Your goal
Starting at the line below holding "- **Comparte el" and stopping at the line holding "### Paso 3: Uso por parte del Cliente", print every line exactly, both ends included, and leave the rest out.

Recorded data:
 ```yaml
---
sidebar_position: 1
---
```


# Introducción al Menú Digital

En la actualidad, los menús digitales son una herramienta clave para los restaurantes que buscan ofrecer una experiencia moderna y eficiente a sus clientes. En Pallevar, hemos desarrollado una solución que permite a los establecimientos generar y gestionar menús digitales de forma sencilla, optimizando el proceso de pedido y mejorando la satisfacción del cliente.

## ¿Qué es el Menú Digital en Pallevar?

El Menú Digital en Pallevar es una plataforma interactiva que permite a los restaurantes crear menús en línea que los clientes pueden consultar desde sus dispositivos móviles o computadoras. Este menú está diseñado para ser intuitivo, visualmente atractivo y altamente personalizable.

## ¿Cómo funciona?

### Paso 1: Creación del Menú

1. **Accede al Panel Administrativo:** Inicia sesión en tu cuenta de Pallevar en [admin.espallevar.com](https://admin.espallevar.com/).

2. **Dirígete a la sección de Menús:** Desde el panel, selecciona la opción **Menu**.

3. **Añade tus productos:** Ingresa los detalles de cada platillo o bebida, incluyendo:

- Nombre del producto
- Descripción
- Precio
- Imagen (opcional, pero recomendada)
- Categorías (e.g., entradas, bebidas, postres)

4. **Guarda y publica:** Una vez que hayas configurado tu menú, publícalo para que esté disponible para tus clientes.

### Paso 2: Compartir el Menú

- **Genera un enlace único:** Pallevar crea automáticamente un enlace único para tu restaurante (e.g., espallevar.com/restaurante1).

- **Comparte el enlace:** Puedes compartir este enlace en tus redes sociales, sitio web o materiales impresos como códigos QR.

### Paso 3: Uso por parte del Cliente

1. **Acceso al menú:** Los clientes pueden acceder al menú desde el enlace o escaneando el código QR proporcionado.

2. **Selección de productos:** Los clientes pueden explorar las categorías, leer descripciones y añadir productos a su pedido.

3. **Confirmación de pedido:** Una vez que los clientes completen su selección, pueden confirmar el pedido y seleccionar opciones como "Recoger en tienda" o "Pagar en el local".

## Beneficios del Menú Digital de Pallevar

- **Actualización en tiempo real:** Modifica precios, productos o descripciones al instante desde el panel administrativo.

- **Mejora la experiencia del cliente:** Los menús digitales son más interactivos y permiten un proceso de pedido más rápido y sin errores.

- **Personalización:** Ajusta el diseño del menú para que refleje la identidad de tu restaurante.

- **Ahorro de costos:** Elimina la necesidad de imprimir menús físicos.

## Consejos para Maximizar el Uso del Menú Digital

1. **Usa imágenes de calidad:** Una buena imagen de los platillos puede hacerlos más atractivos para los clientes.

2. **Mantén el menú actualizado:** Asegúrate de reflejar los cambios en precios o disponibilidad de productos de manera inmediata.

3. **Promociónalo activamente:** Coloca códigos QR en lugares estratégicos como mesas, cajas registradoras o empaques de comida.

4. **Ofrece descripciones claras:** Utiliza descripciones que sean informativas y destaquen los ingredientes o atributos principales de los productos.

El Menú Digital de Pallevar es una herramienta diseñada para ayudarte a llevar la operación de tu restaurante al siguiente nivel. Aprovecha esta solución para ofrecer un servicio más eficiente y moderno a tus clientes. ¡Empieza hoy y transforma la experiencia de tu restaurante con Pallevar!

Response to this task
- **Comparte el enlace:** Puedes compartir este enlace en tus redes sociales, sitio web o materiales impresos como códigos QR.

### Paso 3: Uso por parte del Cliente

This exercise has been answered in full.